DIRECTIONS FOR THIS TASK> Please copy each line of the data that includes the string "background".

[Collected data]
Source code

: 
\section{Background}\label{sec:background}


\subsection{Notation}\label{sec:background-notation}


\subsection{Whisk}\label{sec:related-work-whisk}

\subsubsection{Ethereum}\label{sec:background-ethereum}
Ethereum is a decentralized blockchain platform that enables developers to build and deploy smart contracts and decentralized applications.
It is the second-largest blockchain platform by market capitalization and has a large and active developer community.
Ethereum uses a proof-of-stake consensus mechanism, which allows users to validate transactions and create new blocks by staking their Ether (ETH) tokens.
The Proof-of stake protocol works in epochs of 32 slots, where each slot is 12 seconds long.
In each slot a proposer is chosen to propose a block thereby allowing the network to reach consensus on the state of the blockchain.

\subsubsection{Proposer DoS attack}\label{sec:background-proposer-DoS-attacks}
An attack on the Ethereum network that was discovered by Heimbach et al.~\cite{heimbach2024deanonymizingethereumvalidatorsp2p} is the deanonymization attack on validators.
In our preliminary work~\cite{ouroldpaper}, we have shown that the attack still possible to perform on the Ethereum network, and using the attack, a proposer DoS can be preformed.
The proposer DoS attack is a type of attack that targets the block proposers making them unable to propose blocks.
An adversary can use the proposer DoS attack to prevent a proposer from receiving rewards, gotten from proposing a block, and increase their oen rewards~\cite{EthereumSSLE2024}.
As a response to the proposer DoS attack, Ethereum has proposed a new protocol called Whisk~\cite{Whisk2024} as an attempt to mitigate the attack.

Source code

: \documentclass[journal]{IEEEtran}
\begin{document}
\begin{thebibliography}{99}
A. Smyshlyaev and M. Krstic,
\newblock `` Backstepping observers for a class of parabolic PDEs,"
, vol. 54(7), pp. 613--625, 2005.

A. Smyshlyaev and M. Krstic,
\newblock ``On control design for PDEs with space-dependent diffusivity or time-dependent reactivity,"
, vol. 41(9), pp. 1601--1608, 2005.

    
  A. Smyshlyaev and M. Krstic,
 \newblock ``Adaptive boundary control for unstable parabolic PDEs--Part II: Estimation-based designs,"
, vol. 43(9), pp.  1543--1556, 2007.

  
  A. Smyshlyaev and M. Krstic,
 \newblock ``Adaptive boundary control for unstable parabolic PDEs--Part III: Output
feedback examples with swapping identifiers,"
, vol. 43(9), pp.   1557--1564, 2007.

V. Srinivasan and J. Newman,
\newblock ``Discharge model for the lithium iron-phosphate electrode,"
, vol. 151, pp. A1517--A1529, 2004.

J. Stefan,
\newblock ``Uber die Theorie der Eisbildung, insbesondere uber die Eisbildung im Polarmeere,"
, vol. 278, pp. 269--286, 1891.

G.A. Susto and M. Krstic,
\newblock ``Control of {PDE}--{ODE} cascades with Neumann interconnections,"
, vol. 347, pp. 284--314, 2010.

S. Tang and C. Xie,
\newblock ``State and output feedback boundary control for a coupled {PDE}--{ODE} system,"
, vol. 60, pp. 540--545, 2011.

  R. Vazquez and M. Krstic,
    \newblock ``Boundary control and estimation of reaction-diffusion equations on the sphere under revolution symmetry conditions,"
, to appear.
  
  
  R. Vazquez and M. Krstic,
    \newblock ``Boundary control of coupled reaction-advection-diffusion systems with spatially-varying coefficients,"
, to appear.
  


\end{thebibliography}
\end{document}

RESPONSE FOR THIS EXERCISE>
\section{Background}\label{sec:background}
\subsection{Notation}\label{sec:background-notation}
\subsubsection{Ethereum}\label{sec:background-ethereum}
\subsubsection{Proposer DoS attack}\label{sec:background-proposer-DoS-attacks}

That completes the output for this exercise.